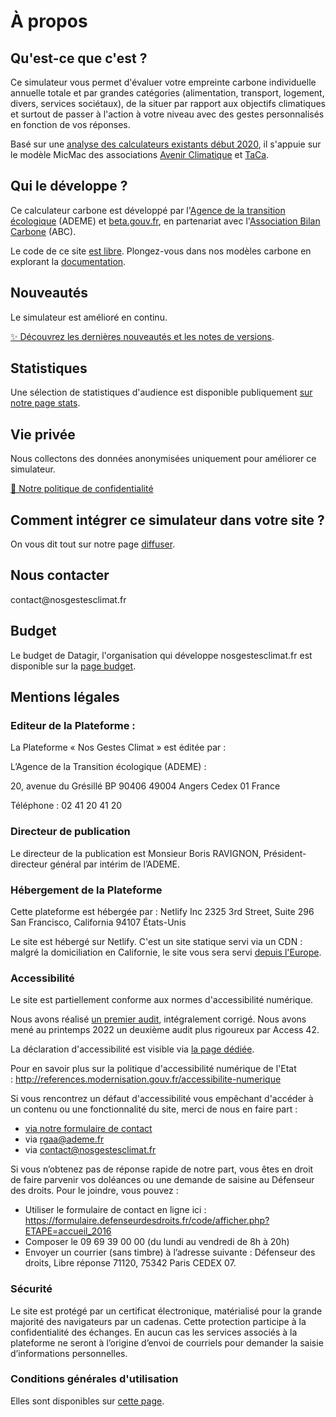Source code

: # À propos

## Qu'est-ce que c'est ?

Ce simulateur vous permet d'évaluer votre empreinte carbone individuelle
annuelle totale et par grandes catégories (alimentation, transport,
logement, divers, services sociétaux), de la situer par rapport
aux objectifs climatiques et surtout de passer à l'action à votre niveau
avec des gestes personnalisés en fonction de vos réponses.

Basé sur une [analyse des calculateurs existants début
2020](https://abc-transitionbascarbone.fr/wp-content/uploads/2022/03/analyse-des-calculateurs-dempreinte-carbone-individuelle-a-lorigine-de-nos-gestes-climat-vf-.pdf),
il s'appuie sur le modèle MicMac des associations [Avenir
Climatique](https://avenirclimatique.org/les-outils/) et
[TaCa](https://www.taca.asso.fr/).

## Qui le développe ?

Ce calculateur carbone est développé par l'[Agence de la transition
écologique](https://www.ademe.fr/) (ADEME) et
[beta.gouv.fr](https://beta.gouv.fr/), en partenariat avec
l'[Association Bilan Carbone](https://www.associationbilancarbone.fr/)
(ABC).

Le code de ce site [est libre](https://github.com/betagouv/ecolab-data).
Plongez-vous dans nos modèles carbone en explorant la
[documentation](/documentation).

## Nouveautés

Le simulateur est amélioré en continu.

[✨️ Découvrez les dernières nouveautés et les notes de
versions](/nouveautés).

## Statistiques

Une sélection de statistiques d'audience est disponible publiquement [sur notre page stats](/stats).

## Vie privée

Nous collectons des données anonymisées uniquement pour améliorer ce
simulateur.

[🍪 Notre politique de confidentialité](/vie-privée)

## Comment intégrer ce simulateur dans votre site ?

On vous dit tout sur notre page [diffuser](/diffuser).

## Nous contacter

contact\@nosgestesclimat.fr

## Budget

Le budget de Datagir, l'organisation qui développe nosgestesclimat.fr
est disponible sur la [page budget](https://datagir.ademe.fr/budget/).

## Mentions légales

### Editeur de la Plateforme :

La Plateforme « Nos Gestes Climat » est éditée par :

L’Agence de la Transition écologique (ADEME) :

20, avenue du Grésillé
BP 90406
49004 Angers Cedex 01
France

Téléphone : 02 41 20 41 20

### Directeur de publication

Le directeur de la publication est Monsieur Boris RAVIGNON, Président-directeur général par intérim de l’ADEME.

### Hébergement de la Plateforme

Cette plateforme est hébergée par :
Netlify
Inc 2325 3rd Street, Suite 296
San Francisco, California 94107
États-Unis

Le site est hébergé sur Netlify. C'est un site statique servi via un CDN : malgré la domiciliation en Californie, le site vous sera servi [depuis
l'Europe](https://answers.netlify.com/t/is-there-a-list-of-where-netlifys-cdn-pops-are-located/855/2).

### Accessibilité

Le site est partiellement conforme aux normes d'accessibilité numérique.

Nous avons réalisé [un premier
audit](https://github.com/datagir/nosgestesclimat-site/issues/350),
intégralement corrigé. Nous avons mené au printemps 2022 un deuxième
audit plus rigoureux par Access 42.

La déclaration d'accessibilité est visible via [la page
dédiée](/accessibilite).

Pour en savoir plus sur la politique d'accessibilité numérique de l'Etat : http://references.modernisation.gouv.fr/accessibilite-numerique

Si vous rencontrez un défaut d'accessibilité vous empêchant d'accéder à
un contenu ou une fonctionnalité du site, merci de nous en faire part :

-   [via notre formulaire de contact](/contact)
-   via <rgaa@ademe.fr>
-   via <contact@nosgestesclimat.fr>

Si vous n’obtenez pas de réponse rapide de notre part, vous êtes en droit de faire parvenir vos
doléances ou une demande de saisine au Défenseur des droits.
Pour le joindre, vous pouvez :

-   Utiliser le formulaire de contact en ligne ici :
    https://formulaire.defenseurdesdroits.fr/code/afficher.php?ETAPE=accueil_2016
-   Composer le 09 69 39 00 00 (du lundi au vendredi de 8h à 20h)
-   Envoyer un courrier (sans timbre) à l’adresse suivante : Défenseur des droits, Libre
    réponse 71120, 75342 Paris CEDEX 07.

### Sécurité

Le site est protégé par un certificat électronique, matérialisé pour la grande majorité des
navigateurs par un cadenas. Cette protection participe à la confidentialité des échanges.
En aucun cas les services associés à la plateforme ne seront à l’origine d’envoi de courriels
pour demander la saisie d’informations personnelles.

### Conditions générales d'utilisation

Elles sont disponibles sur [cette page](/cgu).
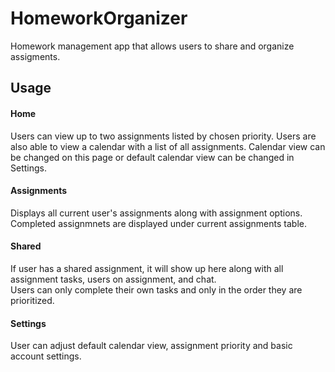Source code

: # HomeworkOrganizer
Homework management app that allows users to share and organize assigments. 

## Usage

#### Home
Users can view up to two assignments listed by chosen priority. Users are also able to view a calendar with a list of all assignments. Calendar view can be changed on this page or default calendar view can be changed in Settings.

#### Assignments 
Displays all current user's assignments along with assignment options. Completed assignmnets are displayed under current assignments table.

#### Shared
If user has a shared assignment, it will show up here along with all assignment tasks, users on assignment, and chat.<br/>
Users can only complete their own tasks and only in the order they are prioritized.

#### Settings
User can adjust default calendar view, assignment priority and basic account settings.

### Exercise objective
Print the data exactly, from its first line to the line containing "aux objectifs climatiques", both included. Omit the pictures.

### Exercise answer
Source code

: # À propos

## Qu'est-ce que c'est ?

Ce simulateur vous permet d'évaluer votre empreinte carbone individuelle
annuelle totale et par grandes catégories (alimentation, transport,
logement, divers, services sociétaux), de la situer par rapport
aux objectifs climatiques et surtout de passer à l'action à votre niveau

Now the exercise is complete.